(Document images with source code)
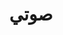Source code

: ---
title: صوتي
description: صوتيات تستحق الاستماع
image:

# Badge style
style:
    background: "#75507b"
    color: "#fff"
---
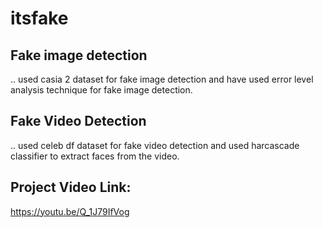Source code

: # itsfake

## Fake image detection
.. used casia 2 dataset for fake image detection and have used error level analysis technique for fake image detection.

## Fake Video Detection
.. used celeb df dataset for fake video detection and used harcascade classifier to extract faces from the video.

## Project Video Link: 
https://youtu.be/Q_1J79IfVog
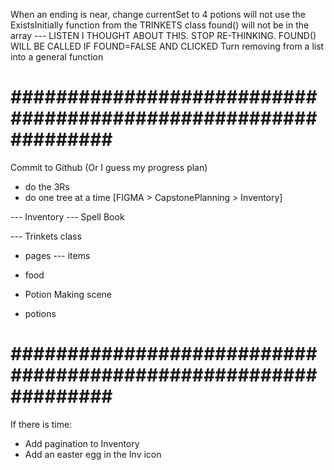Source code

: When an ending is near, change currentSet to 4
potions will not use the ExistsInitially function from the TRINKETS class
found() will not be in the array --- LISTEN I THOUGHT ABOUT THIS. STOP RE-THINKING. FOUND() WILL BE CALLED IF FOUND=FALSE AND CLICKED
Turn removing from a list into a general function

# ############################################################### #

Commit to Github (Or I guess my progress plan)
- do the 3Rs
- do one tree at a time [FIGMA > CapstonePlanning > Inventory]

--- Inventory
--- Spell Book

--- Trinkets class
- pages
--- items
- food

- Potion Making scene
- potions

# ############################################################### #


If there is time:
- Add pagination to Inventory
- Add an easter egg in the Inv icon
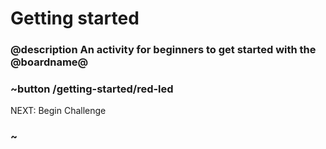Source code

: # Getting started

### @description An activity for beginners to get started with the @boardname@


### ~button /getting-started/red-led
NEXT: Begin Challenge
### ~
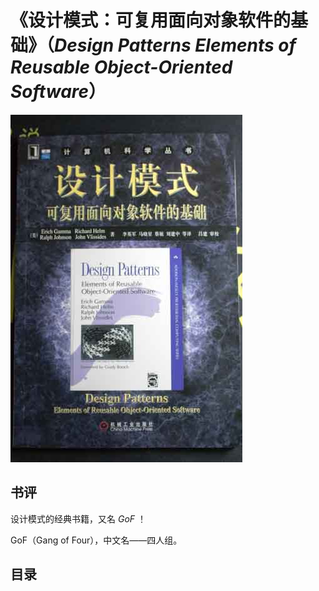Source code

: # 《设计模式：可复用面向对象软件的基础》（*Design Patterns Elements of Reusable Object-Oriented Software*）

![](Gof.jpg)

## 书评
设计模式的经典书籍，又名 *GoF* ！

GoF（Gang of Four），中文名——四人组。

## 目录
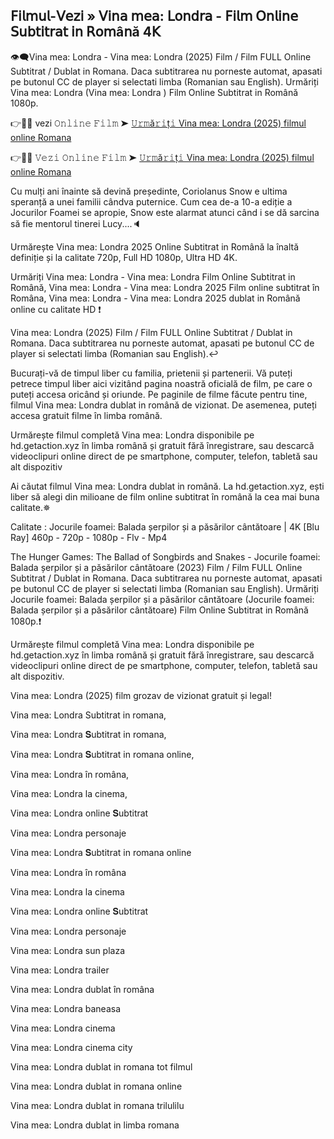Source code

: ## 𝖥𝗂𝗅𝗆𝗎𝗅-𝖵𝖾𝗓𝗂 » 𝖵𝗂𝗇𝖺 𝗆𝖾𝖺: 𝖫𝗈𝗇𝖽𝗋𝖺 - 𝖥𝗂𝗅𝗆 𝖮𝗇𝗅𝗂𝗇𝖾 𝖲𝗎𝖻𝗍𝗂𝗍𝗋𝖺𝗍 𝗂𝗇 𝖱𝗈𝗆â𝗇ă 4𝖪

👁‍🗨Vina mea: Londra - Vina mea: Londra (2025) Film / Film FULL Online Subtitrat / Dublat in Romana. Daca subtitrarea nu porneste automat, apasati pe butonul CC de player si selectati limba (Romanian sau English). Urmăriți Vina mea: Londra (Vina mea: Londra ) Film Online Subtitrat in Română 1080p.

👉📌✅ vezi 𝙾𝚗𝚕𝚒𝚗𝚎 𝙵𝚒𝚕𝚖 ➤ [𝚄𝚛𝚖ă𝚛𝚒ț𝚒 Vina mea: Londra (2025) filmul online Romana](https://t.co/haRLrdH6DK)

👉📌✅ 𝚅𝚎𝚣𝚒 𝙾𝚗𝚕𝚒𝚗𝚎 𝙵𝚒𝚕𝚖 ➤ [𝚄𝚛𝚖ă𝚛𝚒ț𝚒 Vina mea: Londra (2025) filmul online Romana](https://t.co/haRLrdH6DK)

Cu mulți ani înainte să devină președinte, Coriolanus Snow e ultima speranță a unei familii cândva puternice. Cum cea de-a 10-a ediție a Jocurilor Foamei se apropie, Snow este alarmat atunci când i se dă sarcina să fie mentorul tinerei Lucy....🔈

Urmărește Vina mea: Londra 2025 Online Subtitrat in Română la înaltă definiție și la calitate 720p, Full HD 1080p, Ultra HD 4K.

Urmăriți Vina mea: Londra - Vina mea: Londra Film Online Subtitrat in Română, Vina mea: Londra - Vina mea: Londra 2025 Film online subtitrat în Româna, Vina mea: Londra - Vina mea: Londra 2025 dublat in Română online cu calitate HD️ ❗️

Vina mea: Londra (2025) Film / Film FULL Online Subtitrat / Dublat in Romana. Daca subtitrarea nu porneste automat, apasati pe butonul CC de player si selectati limba (Romanian sau English).↩️

Bucurați-vă de timpul liber cu familia, prietenii și partenerii. Vă puteți petrece timpul liber aici vizitând pagina noastră oficială de film, pe care o puteți accesa oricând și oriunde. Pe paginile de filme făcute pentru tine, filmul Vina mea: Londra dublat in română de vizionat. De asemenea, puteți accesa gratuit filme în limba română.

Urmărește filmul completă Vina mea: Londra disponibile pe hd.getaction.xyz în limba română și gratuit fără înregistrare, sau descarcă videoclipuri online direct de pe smartphone, computer, telefon, tabletă sau alt dispozitiv 

Ai căutat filmul Vina mea: Londra dublat in română. La hd.getaction.xyz, ești liber să alegi din milioane de film online subtitrat în română la cea mai buna calitate.✵

Calitate : Jocurile foamei: Balada șerpilor și a păsărilor cântătoare | 4K [Blu Ray] 460p - 720p - 1080p - Flv - Mp4

The Hunger Games: The Ballad of Songbirds and Snakes - Jocurile foamei: Balada șerpilor și a păsărilor cântătoare (2023) Film / Film FULL Online Subtitrat / Dublat in Romana. Daca subtitrarea nu porneste automat, apasati pe butonul CC de player si selectati limba (Romanian sau English). Urmăriți Jocurile foamei: Balada șerpilor și a păsărilor cântătoare (Jocurile foamei: Balada șerpilor și a păsărilor cântătoare) Film Online Subtitrat in Română 1080p.❗️

Urmărește filmul completă Vina mea: Londra disponibile pe hd.getaction.xyz în limba română și gratuit fără înregistrare, sau descarcă videoclipuri online direct de pe smartphone, computer, telefon, tabletă sau alt dispozitiv.

Vina mea: Londra (2025) film grozav de vizionat gratuit și legal!

Vina mea: Londra Subtitrat in romana,

Vina mea: Londra 𝐒ubtitrat in romana,

Vina mea: Londra 𝐒ubtitrat in romana online,

Vina mea: Londra în româna,

Vina mea: Londra la cinema,

Vina mea: Londra online 𝐒ubtitrat

Vina mea: Londra personaje

Vina mea: Londra 𝐒ubtitrat in romana online

Vina mea: Londra în româna

Vina mea: Londra la cinema

Vina mea: Londra online 𝐒ubtitrat

Vina mea: Londra personaje

Vina mea: Londra sun plaza

Vina mea: Londra trailer

Vina mea: Londra dublat în româna

Vina mea: Londra baneasa

Vina mea: Londra cinema

Vina mea: Londra cinema city

Vina mea: Londra dublat in romana tot filmul

Vina mea: Londra dublat in romana online

Vina mea: Londra dublat in romana trilulilu

Vina mea: Londra dublat in limba romana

### TASK DETAILS
Write every entry out again exactly, dropping the pictures.

### RESULT OF THIS TASK
Source code

: ---
title: صوتي
description: صوتيات تستحق الاستماع
image:

# Badge style
style:
    background: "#75507b"
    color: "#fff"
---
Source code

: # itsfake

## Fake image detection
.. used casia 2 dataset for fake image detection and have used error level analysis technique for fake image detection.

## Fake Video Detection
.. used celeb df dataset for fake video detection and used harcascade classifier to extract faces from the video.

## Project Video Link: 
https://youtu.be/Q_1J79IfVog
Source code

: When an ending is near, change currentSet to 4
potions will not use the ExistsInitially function from the TRINKETS class
found() will not be in the array --- LISTEN I THOUGHT ABOUT THIS. STOP RE-THINKING. FOUND() WILL BE CALLED IF FOUND=FALSE AND CLICKED
Turn removing from a list into a general function

# ############################################################### #

Commit to Github (Or I guess my progress plan)
- do the 3Rs
- do one tree at a time [FIGMA > CapstonePlanning > Inventory]

--- Inventory
--- Spell Book

--- Trinkets class
- pages
--- items
- food

- Potion Making scene
- potions

# ############################################################### #


If there is time:
- Add pagination to Inventory
- Add an easter egg in the Inv icon
Source code

: # Getting started

### @description An activity for beginners to get started with the @boardname@


### ~button /getting-started/red-led
NEXT: Begin Challenge
### ~
Source code

: # 《设计模式：可复用面向对象软件的基础》（*Design Patterns Elements of Reusable Object-Oriented Software*）

![](Gof.jpg)

## 书评
设计模式的经典书籍，又名 *GoF* ！

GoF（Gang of Four），中文名——四人组。

## 目录
Source code

: ## 𝖥𝗂𝗅𝗆𝗎𝗅-𝖵𝖾𝗓𝗂 » 𝖵𝗂𝗇𝖺 𝗆𝖾𝖺: 𝖫𝗈𝗇𝖽𝗋𝖺 - 𝖥𝗂𝗅𝗆 𝖮𝗇𝗅𝗂𝗇𝖾 𝖲𝗎𝖻𝗍𝗂𝗍𝗋𝖺𝗍 𝗂𝗇 𝖱𝗈𝗆â𝗇ă 4𝖪

👁‍🗨Vina mea: Londra - Vina mea: Londra (2025) Film / Film FULL Online Subtitrat / Dublat in Romana. Daca subtitrarea nu porneste automat, apasati pe butonul CC de player si selectati limba (Romanian sau English). Urmăriți Vina mea: Londra (Vina mea: Londra ) Film Online Subtitrat in Română 1080p.

👉📌✅ vezi 𝙾𝚗𝚕𝚒𝚗𝚎 𝙵𝚒𝚕𝚖 ➤ [𝚄𝚛𝚖ă𝚛𝚒ț𝚒 Vina mea: Londra (2025) filmul online Romana](https://t.co/haRLrdH6DK)

👉📌✅ 𝚅𝚎𝚣𝚒 𝙾𝚗𝚕𝚒𝚗𝚎 𝙵𝚒𝚕𝚖 ➤ [𝚄𝚛𝚖ă𝚛𝚒ț𝚒 Vina mea: Londra (2025) filmul online Romana](https://t.co/haRLrdH6DK)

Cu mulți ani înainte să devină președinte, Coriolanus Snow e ultima speranță a unei familii cândva puternice. Cum cea de-a 10-a ediție a Jocurilor Foamei se apropie, Snow este alarmat atunci când i se dă sarcina să fie mentorul tinerei Lucy....🔈

Urmărește Vina mea: Londra 2025 Online Subtitrat in Română la înaltă definiție și la calitate 720p, Full HD 1080p, Ultra HD 4K.

Urmăriți Vina mea: Londra - Vina mea: Londra Film Online Subtitrat in Română, Vina mea: Londra - Vina mea: Londra 2025 Film online subtitrat în Româna, Vina mea: Londra - Vina mea: Londra 2025 dublat in Română online cu calitate HD️ ❗️

Vina mea: Londra (2025) Film / Film FULL Online Subtitrat / Dublat in Romana. Daca subtitrarea nu porneste automat, apasati pe butonul CC de player si selectati limba (Romanian sau English).↩️

Bucurați-vă de timpul liber cu familia, prietenii și partenerii. Vă puteți petrece timpul liber aici vizitând pagina noastră oficială de film, pe care o puteți accesa oricând și oriunde. Pe paginile de filme făcute pentru tine, filmul Vina mea: Londra dublat in română de vizionat. De asemenea, puteți accesa gratuit filme în limba română.

Urmărește filmul completă Vina mea: Londra disponibile pe hd.getaction.xyz în limba română și gratuit fără înregistrare, sau descarcă videoclipuri online direct de pe smartphone, computer, telefon, tabletă sau alt dispozitiv 

Ai căutat filmul Vina mea: Londra dublat in română. La hd.getaction.xyz, ești liber să alegi din milioane de film online subtitrat în română la cea mai buna calitate.✵

Calitate : Jocurile foamei: Balada șerpilor și a păsărilor cântătoare | 4K [Blu Ray] 460p - 720p - 1080p - Flv - Mp4

The Hunger Games: The Ballad of Songbirds and Snakes - Jocurile foamei: Balada șerpilor și a păsărilor cântătoare (2023) Film / Film FULL Online Subtitrat / Dublat in Romana. Daca subtitrarea nu porneste automat, apasati pe butonul CC de player si selectati limba (Romanian sau English). Urmăriți Jocurile foamei: Balada șerpilor și a păsărilor cântătoare (Jocurile foamei: Balada șerpilor și a păsărilor cântătoare) Film Online Subtitrat in Română 1080p.❗️

Urmărește filmul completă Vina mea: Londra disponibile pe hd.getaction.xyz în limba română și gratuit fără înregistrare, sau descarcă videoclipuri online direct de pe smartphone, computer, telefon, tabletă sau alt dispozitiv.

Vina mea: Londra (2025) film grozav de vizionat gratuit și legal!

Vina mea: Londra Subtitrat in romana,

Vina mea: Londra 𝐒ubtitrat in romana,

Vina mea: Londra 𝐒ubtitrat in romana online,

Vina mea: Londra în româna,

Vina mea: Londra la cinema,

Vina mea: Londra online 𝐒ubtitrat

Vina mea: Londra personaje

Vina mea: Londra 𝐒ubtitrat in romana online

Vina mea: Londra în româna

Vina mea: Londra la cinema

Vina mea: Londra online 𝐒ubtitrat

Vina mea: Londra personaje

Vina mea: Londra sun plaza

Vina mea: Londra trailer

Vina mea: Londra dublat în româna

Vina mea: Londra baneasa

Vina mea: Londra cinema

Vina mea: Londra cinema city

Vina mea: Londra dublat in romana tot filmul

Vina mea: Londra dublat in romana online

Vina mea: Londra dublat in romana trilulilu

Vina mea: Londra dublat in limba romana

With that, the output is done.